Task brief
Copy out all lines of the records in which the word "documentation" appears.

*** Data provided

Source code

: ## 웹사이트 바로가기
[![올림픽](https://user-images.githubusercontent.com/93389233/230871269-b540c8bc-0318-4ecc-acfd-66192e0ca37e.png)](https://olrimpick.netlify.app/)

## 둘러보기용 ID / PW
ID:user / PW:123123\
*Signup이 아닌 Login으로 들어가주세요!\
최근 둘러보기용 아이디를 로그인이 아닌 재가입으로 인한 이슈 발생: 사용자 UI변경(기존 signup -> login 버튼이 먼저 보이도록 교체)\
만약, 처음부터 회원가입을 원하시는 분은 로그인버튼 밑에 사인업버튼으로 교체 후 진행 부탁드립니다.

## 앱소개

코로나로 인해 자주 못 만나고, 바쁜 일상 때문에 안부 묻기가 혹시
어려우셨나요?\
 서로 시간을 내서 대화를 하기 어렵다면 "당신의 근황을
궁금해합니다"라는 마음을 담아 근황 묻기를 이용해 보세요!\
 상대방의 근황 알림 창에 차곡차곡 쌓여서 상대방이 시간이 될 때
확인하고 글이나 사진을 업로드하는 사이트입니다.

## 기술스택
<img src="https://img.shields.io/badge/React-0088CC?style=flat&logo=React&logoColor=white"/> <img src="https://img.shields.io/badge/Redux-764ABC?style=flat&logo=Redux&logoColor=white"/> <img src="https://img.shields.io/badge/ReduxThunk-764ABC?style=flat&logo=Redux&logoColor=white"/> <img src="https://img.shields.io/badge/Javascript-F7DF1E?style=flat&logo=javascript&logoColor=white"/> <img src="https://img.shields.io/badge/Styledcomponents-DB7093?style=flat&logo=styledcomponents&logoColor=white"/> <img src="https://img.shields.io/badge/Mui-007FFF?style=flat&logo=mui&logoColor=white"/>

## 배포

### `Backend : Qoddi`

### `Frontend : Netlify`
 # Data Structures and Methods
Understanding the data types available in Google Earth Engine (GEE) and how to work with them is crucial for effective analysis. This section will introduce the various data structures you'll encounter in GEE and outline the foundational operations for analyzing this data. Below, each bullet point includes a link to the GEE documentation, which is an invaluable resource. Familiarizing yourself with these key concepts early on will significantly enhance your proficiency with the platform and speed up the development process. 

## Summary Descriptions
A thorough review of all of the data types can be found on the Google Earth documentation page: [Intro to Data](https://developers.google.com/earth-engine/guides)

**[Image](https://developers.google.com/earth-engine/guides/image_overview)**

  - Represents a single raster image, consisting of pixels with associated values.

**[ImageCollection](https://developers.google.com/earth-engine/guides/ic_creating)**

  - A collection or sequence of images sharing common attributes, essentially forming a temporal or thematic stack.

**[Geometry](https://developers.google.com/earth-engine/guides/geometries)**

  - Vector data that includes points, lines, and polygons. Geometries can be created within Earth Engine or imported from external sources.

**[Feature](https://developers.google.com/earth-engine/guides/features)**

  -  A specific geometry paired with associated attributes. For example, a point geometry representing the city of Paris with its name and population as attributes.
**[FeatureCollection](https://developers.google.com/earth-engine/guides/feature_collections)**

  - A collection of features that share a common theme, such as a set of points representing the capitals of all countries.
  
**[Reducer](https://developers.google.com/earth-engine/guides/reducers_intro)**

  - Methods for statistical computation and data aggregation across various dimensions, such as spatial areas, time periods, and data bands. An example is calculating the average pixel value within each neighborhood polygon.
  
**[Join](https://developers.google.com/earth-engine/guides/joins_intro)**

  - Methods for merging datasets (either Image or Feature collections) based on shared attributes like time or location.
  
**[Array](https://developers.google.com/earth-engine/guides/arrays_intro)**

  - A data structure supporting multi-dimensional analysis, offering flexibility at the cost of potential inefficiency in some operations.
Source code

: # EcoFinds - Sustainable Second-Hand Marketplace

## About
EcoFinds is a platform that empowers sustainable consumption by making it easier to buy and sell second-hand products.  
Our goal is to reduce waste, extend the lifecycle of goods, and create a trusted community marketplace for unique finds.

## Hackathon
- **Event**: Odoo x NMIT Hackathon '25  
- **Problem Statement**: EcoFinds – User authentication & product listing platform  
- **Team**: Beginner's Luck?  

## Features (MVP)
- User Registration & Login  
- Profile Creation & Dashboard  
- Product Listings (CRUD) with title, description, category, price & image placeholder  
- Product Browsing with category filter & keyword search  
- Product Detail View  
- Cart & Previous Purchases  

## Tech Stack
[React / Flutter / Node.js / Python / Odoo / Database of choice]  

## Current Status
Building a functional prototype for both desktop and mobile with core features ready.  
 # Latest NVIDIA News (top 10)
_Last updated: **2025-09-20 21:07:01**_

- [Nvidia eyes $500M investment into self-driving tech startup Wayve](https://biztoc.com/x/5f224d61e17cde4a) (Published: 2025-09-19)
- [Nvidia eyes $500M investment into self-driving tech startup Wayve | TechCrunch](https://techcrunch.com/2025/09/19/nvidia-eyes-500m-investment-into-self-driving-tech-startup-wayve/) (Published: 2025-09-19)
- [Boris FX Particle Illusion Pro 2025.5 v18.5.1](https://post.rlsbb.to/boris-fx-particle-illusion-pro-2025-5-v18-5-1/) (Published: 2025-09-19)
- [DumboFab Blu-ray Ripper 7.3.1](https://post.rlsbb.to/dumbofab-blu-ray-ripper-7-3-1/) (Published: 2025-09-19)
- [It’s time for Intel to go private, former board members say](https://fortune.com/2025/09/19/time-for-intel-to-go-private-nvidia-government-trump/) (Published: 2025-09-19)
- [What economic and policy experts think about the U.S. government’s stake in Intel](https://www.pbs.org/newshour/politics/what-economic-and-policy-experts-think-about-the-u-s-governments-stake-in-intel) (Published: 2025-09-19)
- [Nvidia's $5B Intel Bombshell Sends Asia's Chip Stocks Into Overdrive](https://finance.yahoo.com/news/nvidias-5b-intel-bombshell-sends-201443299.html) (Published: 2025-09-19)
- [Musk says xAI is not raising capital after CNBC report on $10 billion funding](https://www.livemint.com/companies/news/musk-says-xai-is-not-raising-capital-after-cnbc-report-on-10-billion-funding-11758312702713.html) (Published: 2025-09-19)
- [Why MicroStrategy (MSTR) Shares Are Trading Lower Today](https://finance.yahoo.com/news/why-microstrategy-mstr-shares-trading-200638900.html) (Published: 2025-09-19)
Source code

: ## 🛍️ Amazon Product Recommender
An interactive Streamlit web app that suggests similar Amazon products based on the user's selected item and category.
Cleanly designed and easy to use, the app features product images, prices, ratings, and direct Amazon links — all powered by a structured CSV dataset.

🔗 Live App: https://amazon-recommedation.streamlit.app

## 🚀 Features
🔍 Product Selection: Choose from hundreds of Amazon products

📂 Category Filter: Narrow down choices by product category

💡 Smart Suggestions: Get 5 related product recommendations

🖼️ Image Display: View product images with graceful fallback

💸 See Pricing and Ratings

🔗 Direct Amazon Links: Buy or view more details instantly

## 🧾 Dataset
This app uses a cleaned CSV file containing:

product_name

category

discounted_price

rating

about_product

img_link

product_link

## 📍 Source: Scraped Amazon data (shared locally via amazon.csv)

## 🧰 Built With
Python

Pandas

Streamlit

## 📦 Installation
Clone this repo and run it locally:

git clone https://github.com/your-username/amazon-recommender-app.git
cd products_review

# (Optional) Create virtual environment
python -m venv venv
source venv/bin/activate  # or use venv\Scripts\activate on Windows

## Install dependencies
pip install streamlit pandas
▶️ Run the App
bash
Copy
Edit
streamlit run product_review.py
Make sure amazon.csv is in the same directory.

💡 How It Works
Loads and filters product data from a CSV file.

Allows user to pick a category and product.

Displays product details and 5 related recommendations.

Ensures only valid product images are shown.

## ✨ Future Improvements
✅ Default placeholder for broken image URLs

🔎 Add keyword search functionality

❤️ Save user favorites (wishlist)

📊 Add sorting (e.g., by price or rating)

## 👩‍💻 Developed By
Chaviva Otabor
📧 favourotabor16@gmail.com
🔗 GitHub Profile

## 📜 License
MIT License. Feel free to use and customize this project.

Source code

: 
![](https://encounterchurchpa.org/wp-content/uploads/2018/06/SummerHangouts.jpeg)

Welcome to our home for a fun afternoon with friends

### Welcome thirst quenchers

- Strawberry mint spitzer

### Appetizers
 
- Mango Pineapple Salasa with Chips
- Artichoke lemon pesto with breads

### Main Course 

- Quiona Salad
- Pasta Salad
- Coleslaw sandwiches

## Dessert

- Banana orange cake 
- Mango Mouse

******

Solution to this problem
Understanding the data types available in Google Earth Engine (GEE) and how to work with them is crucial for effective analysis. This section will introduce the various data structures you'll encounter in GEE and outline the foundational operations for analyzing this data. Below, each bullet point includes a link to the GEE documentation, which is an invaluable resource. Familiarizing yourself with these key concepts early on will significantly enhance your proficiency with the platform and speed up the development process. 
A thorough review of all of the data types can be found on the Google Earth documentation page: [Intro to Data](https://developers.google.com/earth-engine/guides)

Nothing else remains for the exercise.